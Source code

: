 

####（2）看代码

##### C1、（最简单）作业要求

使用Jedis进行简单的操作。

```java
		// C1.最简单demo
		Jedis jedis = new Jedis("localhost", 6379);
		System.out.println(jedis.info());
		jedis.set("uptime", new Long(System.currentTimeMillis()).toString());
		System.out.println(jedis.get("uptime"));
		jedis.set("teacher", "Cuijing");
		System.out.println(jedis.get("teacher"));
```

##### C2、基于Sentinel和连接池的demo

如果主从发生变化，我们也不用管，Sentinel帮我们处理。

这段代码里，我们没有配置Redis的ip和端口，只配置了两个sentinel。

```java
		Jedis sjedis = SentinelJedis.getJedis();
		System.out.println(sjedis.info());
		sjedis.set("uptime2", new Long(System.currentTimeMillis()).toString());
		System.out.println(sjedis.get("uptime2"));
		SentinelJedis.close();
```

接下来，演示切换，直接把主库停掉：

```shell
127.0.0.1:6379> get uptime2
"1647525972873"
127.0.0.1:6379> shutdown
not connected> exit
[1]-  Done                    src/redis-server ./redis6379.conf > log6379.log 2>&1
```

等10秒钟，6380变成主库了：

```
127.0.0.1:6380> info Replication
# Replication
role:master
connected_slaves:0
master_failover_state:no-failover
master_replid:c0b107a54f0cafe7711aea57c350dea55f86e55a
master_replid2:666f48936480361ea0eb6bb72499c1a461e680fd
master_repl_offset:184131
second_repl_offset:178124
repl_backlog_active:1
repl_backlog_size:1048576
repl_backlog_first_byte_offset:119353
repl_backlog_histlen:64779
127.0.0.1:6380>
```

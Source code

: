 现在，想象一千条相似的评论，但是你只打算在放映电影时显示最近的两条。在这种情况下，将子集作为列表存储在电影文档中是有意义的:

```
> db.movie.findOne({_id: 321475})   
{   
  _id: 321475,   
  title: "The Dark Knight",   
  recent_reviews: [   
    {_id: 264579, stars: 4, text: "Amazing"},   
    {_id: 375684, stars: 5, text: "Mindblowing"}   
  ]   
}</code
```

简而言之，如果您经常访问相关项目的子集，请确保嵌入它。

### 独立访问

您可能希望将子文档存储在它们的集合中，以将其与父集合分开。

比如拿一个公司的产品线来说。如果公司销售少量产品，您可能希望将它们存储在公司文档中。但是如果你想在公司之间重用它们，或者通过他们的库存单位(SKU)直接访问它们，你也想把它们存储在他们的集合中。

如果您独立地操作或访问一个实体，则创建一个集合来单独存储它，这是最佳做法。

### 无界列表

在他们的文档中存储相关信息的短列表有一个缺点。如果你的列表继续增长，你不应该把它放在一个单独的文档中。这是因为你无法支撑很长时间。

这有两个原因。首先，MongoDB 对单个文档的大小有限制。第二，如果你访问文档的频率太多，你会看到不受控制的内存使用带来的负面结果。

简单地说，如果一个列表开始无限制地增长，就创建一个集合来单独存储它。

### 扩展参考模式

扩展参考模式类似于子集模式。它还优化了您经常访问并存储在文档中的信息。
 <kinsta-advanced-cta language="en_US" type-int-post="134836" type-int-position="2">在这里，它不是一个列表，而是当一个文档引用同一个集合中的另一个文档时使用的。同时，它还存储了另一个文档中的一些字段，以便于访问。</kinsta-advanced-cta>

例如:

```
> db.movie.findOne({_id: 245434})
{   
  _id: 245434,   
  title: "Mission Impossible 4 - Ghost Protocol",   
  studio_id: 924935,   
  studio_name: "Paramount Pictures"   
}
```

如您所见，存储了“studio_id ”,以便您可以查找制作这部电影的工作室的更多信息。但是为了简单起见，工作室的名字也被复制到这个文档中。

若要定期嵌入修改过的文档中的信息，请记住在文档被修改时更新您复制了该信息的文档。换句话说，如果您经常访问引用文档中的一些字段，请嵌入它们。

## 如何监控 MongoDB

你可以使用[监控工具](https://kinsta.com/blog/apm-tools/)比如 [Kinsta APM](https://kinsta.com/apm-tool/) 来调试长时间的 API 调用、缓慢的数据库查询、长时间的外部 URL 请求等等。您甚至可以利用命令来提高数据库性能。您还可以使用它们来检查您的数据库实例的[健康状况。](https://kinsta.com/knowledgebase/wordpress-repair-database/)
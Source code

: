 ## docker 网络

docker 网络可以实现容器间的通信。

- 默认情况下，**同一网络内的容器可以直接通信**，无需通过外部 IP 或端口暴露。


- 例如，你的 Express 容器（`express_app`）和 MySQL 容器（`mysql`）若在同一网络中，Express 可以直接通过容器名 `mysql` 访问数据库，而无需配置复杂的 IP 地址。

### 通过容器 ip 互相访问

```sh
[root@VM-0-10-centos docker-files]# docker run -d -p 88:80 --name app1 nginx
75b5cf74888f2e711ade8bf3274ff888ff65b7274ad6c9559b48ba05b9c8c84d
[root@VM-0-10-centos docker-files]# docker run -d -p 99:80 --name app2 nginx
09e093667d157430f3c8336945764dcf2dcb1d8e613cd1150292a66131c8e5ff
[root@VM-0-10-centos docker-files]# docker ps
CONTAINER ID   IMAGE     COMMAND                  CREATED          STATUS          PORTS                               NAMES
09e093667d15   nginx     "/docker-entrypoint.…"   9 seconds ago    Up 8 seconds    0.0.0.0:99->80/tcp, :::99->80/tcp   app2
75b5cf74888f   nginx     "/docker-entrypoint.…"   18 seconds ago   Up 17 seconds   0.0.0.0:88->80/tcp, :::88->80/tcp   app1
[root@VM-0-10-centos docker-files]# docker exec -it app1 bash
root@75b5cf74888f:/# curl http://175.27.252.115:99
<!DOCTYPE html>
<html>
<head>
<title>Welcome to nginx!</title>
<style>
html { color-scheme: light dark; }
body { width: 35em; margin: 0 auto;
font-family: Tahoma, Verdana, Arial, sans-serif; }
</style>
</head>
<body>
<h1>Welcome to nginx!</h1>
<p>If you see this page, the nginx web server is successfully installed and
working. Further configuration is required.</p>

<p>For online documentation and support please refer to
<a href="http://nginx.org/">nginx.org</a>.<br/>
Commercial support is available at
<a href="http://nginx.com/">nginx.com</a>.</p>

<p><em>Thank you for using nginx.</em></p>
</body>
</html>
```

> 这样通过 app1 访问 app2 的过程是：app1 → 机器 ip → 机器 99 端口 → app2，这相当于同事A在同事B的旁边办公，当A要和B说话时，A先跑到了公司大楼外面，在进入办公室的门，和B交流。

****************************************

▶ _AIM OF THE TASK_: Every word of the data above should be given again, exactly as it stands.

▶ _OUTPUT OF THE EXERCISE_:
Source code

: 

####（2）看代码

##### C1、（最简单）作业要求

使用Jedis进行简单的操作。

```java
		// C1.最简单demo
		Jedis jedis = new Jedis("localhost", 6379);
		System.out.println(jedis.info());
		jedis.set("uptime", new Long(System.currentTimeMillis()).toString());
		System.out.println(jedis.get("uptime"));
		jedis.set("teacher", "Cuijing");
		System.out.println(jedis.get("teacher"));
```

##### C2、基于Sentinel和连接池的demo

如果主从发生变化，我们也不用管，Sentinel帮我们处理。

这段代码里，我们没有配置Redis的ip和端口，只配置了两个sentinel。

```java
		Jedis sjedis = SentinelJedis.getJedis();
		System.out.println(sjedis.info());
		sjedis.set("uptime2", new Long(System.currentTimeMillis()).toString());
		System.out.println(sjedis.get("uptime2"));
		SentinelJedis.close();
```

接下来，演示切换，直接把主库停掉：

```shell
127.0.0.1:6379> get uptime2
"1647525972873"
127.0.0.1:6379> shutdown
not connected> exit
[1]-  Done                    src/redis-server ./redis6379.conf > log6379.log 2>&1
```

等10秒钟，6380变成主库了：

```
127.0.0.1:6380> info Replication
# Replication
role:master
connected_slaves:0
master_failover_state:no-failover
master_replid:c0b107a54f0cafe7711aea57c350dea55f86e55a
master_replid2:666f48936480361ea0eb6bb72499c1a461e680fd
master_repl_offset:184131
second_repl_offset:178124
repl_backlog_active:1
repl_backlog_size:1048576
repl_backlog_first_byte_offset:119353
repl_backlog_histlen:64779
127.0.0.1:6380>
```

Source code

: 现在，想象一千条相似的评论，但是你只打算在放映电影时显示最近的两条。在这种情况下，将子集作为列表存储在电影文档中是有意义的:

```
> db.movie.findOne({_id: 321475})   
{   
  _id: 321475,   
  title: "The Dark Knight",   
  recent_reviews: [   
    {_id: 264579, stars: 4, text: "Amazing"},   
    {_id: 375684, stars: 5, text: "Mindblowing"}   
  ]   
}</code
```

简而言之，如果您经常访问相关项目的子集，请确保嵌入它。

### 独立访问

您可能希望将子文档存储在它们的集合中，以将其与父集合分开。

比如拿一个公司的产品线来说。如果公司销售少量产品，您可能希望将它们存储在公司文档中。但是如果你想在公司之间重用它们，或者通过他们的库存单位(SKU)直接访问它们，你也想把它们存储在他们的集合中。

如果您独立地操作或访问一个实体，则创建一个集合来单独存储它，这是最佳做法。

### 无界列表

在他们的文档中存储相关信息的短列表有一个缺点。如果你的列表继续增长，你不应该把它放在一个单独的文档中。这是因为你无法支撑很长时间。

这有两个原因。首先，MongoDB 对单个文档的大小有限制。第二，如果你访问文档的频率太多，你会看到不受控制的内存使用带来的负面结果。

简单地说，如果一个列表开始无限制地增长，就创建一个集合来单独存储它。

### 扩展参考模式

扩展参考模式类似于子集模式。它还优化了您经常访问并存储在文档中的信息。
 <kinsta-advanced-cta language="en_US" type-int-post="134836" type-int-position="2">在这里，它不是一个列表，而是当一个文档引用同一个集合中的另一个文档时使用的。同时，它还存储了另一个文档中的一些字段，以便于访问。</kinsta-advanced-cta>

例如:

```
> db.movie.findOne({_id: 245434})
{   
  _id: 245434,   
  title: "Mission Impossible 4 - Ghost Protocol",   
  studio_id: 924935,   
  studio_name: "Paramount Pictures"   
}
```

如您所见，存储了“studio_id ”,以便您可以查找制作这部电影的工作室的更多信息。但是为了简单起见，工作室的名字也被复制到这个文档中。

若要定期嵌入修改过的文档中的信息，请记住在文档被修改时更新您复制了该信息的文档。换句话说，如果您经常访问引用文档中的一些字段，请嵌入它们。

## 如何监控 MongoDB

你可以使用[监控工具](https://kinsta.com/blog/apm-tools/)比如 [Kinsta APM](https://kinsta.com/apm-tool/) 来调试长时间的 API 调用、缓慢的数据库查询、长时间的外部 URL 请求等等。您甚至可以利用命令来提高数据库性能。您还可以使用它们来检查您的数据库实例的[健康状况。](https://kinsta.com/knowledgebase/wordpress-repair-database/)
Source code

: ## docker 网络

docker 网络可以实现容器间的通信。

- 默认情况下，**同一网络内的容器可以直接通信**，无需通过外部 IP 或端口暴露。


- 例如，你的 Express 容器（`express_app`）和 MySQL 容器（`mysql`）若在同一网络中，Express 可以直接通过容器名 `mysql` 访问数据库，而无需配置复杂的 IP 地址。

### 通过容器 ip 互相访问

```sh
[root@VM-0-10-centos docker-files]# docker run -d -p 88:80 --name app1 nginx
75b5cf74888f2e711ade8bf3274ff888ff65b7274ad6c9559b48ba05b9c8c84d
[root@VM-0-10-centos docker-files]# docker run -d -p 99:80 --name app2 nginx
09e093667d157430f3c8336945764dcf2dcb1d8e613cd1150292a66131c8e5ff
[root@VM-0-10-centos docker-files]# docker ps
CONTAINER ID   IMAGE     COMMAND                  CREATED          STATUS          PORTS                               NAMES
09e093667d15   nginx     "/docker-entrypoint.…"   9 seconds ago    Up 8 seconds    0.0.0.0:99->80/tcp, :::99->80/tcp   app2
75b5cf74888f   nginx     "/docker-entrypoint.…"   18 seconds ago   Up 17 seconds   0.0.0.0:88->80/tcp, :::88->80/tcp   app1
[root@VM-0-10-centos docker-files]# docker exec -it app1 bash
root@75b5cf74888f:/# curl http://175.27.252.115:99
<!DOCTYPE html>
<html>
<head>
<title>Welcome to nginx!</title>
<style>
html { color-scheme: light dark; }
body { width: 35em; margin: 0 auto;
font-family: Tahoma, Verdana, Arial, sans-serif; }
</style>
</head>
<body>
<h1>Welcome to nginx!</h1>
<p>If you see this page, the nginx web server is successfully installed and
working. Further configuration is required.</p>

<p>For online documentation and support please refer to
<a href="http://nginx.org/">nginx.org</a>.<br/>
Commercial support is available at
<a href="http://nginx.com/">nginx.com</a>.</p>

<p><em>Thank you for using nginx.</em></p>
</body>
</html>
```

> 这样通过 app1 访问 app2 的过程是：app1 → 机器 ip → 机器 99 端口 → app2，这相当于同事A在同事B的旁边办公，当A要和B说话时，A先跑到了公司大楼外面，在进入办公室的门，和B交流。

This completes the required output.